Phonological awareness - having an awareness of the sound properties of words (can be done with your eyes shut). This is an umbrella term for sound (phonemic) awareness, rhyming, alliteration, and syllables.
Identifying the individual words in a sentence spoken aloud
Identifying and generating rhyming words
Separating and combining words into onset and rime
Separating and blending words into syllables
Phonemic awareness - a category of phonological awareness that is being aware of the individual sounds within words.
‘phon’ = sound ‘ne’ = in/on ‘ic’ = like/of/relating to
Phonemic awareness skills include:
Hearing the word purple and naming the initial sound - /p/
Hearing the word cat and segmenting it into these three sounds: /c/ /a/ /t/
Hearing the word ran, substituting the /p/ sound for the /r/ sound to get pan
Phonics - systematic instruction that involves teaching children the sound to symbol correspondence to help them read, write, and spell.
Grapheme-phoneme correspondences - aka 'letter-sound correspondences' are the relationship between letters (graphemes) and the sounds (phonemes) they represent.
Morphemes - smallest unit of meaning in language. For example, the word ‘dog’ is one morpheme and ‘dogs’ is two morphemes (the ‘s’ indicates there is more than one).
‘morph’ = shape/form ‘eme’ = unit
Morphology - the study of the internal structure of words.
‘morph’ = shape/form ‘ology’ = the study of something
Orthography - the correct spelling of words.
‘ortho’ = correct/straight ‘graph’ = writing ‘y’ = full of
Orthographic mapping - the mental process we use to store words for automatic retrieval; it involves the formation of letter-sound connections to bond the spellings, pronunciations, and meanings of specific words in memory. It explains how children learn to read words by sight, to spell words from memory, and to acquire vocabulary words from print.
Decoding - when you translate printed letters or words into sounds to read.
Encoding - when you translate spoken words or phonemes into sounds to spell.
Phonics work incorporates written letters. Phonological awareness and phonemic awareness only deal with sounds.
* It is important to remember that letters do not ‘make’ sounds, people ‘make’ the sounds while letters are symbols that represent a sound. Avoid saying that letters make sounds.
Other Important Terms:
Schwa - the most common vowel sound, an unstressed vowel that sounds like /ih/ or /uh/.
*Blends - aka ‘consonant clusters’ are two or more consonants (graphemes) that each have their own individual sound (phoneme) but are pronounced quickly, so they ‘blend’ together.
Digraph - two letters (graphemes) that represent one sound (phoneme). There can be vowel digraphs (two vowels) or consonant digraphs (two consonants).
A split digraph is when a vowel digraph is split by a consonant (a_e, e_e, i_e, o_e and u_e), for example; cake, bike, hope, eve, and cute.
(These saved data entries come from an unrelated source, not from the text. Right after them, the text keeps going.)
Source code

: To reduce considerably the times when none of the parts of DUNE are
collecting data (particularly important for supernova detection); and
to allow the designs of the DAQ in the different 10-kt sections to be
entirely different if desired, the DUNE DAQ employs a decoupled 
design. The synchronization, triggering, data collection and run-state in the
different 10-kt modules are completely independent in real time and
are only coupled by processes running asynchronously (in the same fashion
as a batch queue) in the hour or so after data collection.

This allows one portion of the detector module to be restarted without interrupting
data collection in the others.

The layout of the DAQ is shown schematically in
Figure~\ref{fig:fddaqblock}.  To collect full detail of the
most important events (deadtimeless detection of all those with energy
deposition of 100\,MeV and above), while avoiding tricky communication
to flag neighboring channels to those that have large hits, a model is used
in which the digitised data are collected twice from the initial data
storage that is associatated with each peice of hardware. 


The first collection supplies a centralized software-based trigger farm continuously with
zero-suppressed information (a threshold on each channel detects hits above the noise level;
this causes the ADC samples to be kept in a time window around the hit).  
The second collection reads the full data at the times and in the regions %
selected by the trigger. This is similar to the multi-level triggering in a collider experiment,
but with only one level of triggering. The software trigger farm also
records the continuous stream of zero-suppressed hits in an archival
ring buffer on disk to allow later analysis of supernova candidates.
Trigraph - three letters (graphemes) that represent one sound (phoneme).
Vowel Team - two or more vowels that form a grapheme to represent one phoneme (sound).
Diphthong - two vowels that form a grapheme, but the first vowel phoneme glides into the the second vowel phoneme to produce a unique sound.
R-controlled vowel - a vowel followed by an ‘r’ has their sound altered.
Blending - fluently merging together segmented phonemes/graphemes in the word in order to create the whole word.
Segmenting - breaking down words into their individual phonemes/graphemes.
Manipulating - adding, deleting, or substituting phonemes/graphemes to make new words.
Syllable - a single, unbroken unit of sound in a spoken (or written) word, having one vowel sound, with or without surrounding consonants, and forms the whole or a part of a word.
Homonyms - two or more words having the same spelling AND/OR pronunciation but different meanings and origins.
Homonyms can refer to both homophones and homographs.
Homograph - words that are spelled the same but sound different.
‘homo’ = same ‘graph’ = write
Homophone - words that sound the same but are spelled differently.
‘homo’ = same ‘phon’ = sound
* In a sense, all words are blends, blends of sounds. So if students are taught to segment and blend words through word building, word reading, and sound swapping, they are much less likely to drop consonants from words when reading and writing these more complex structures.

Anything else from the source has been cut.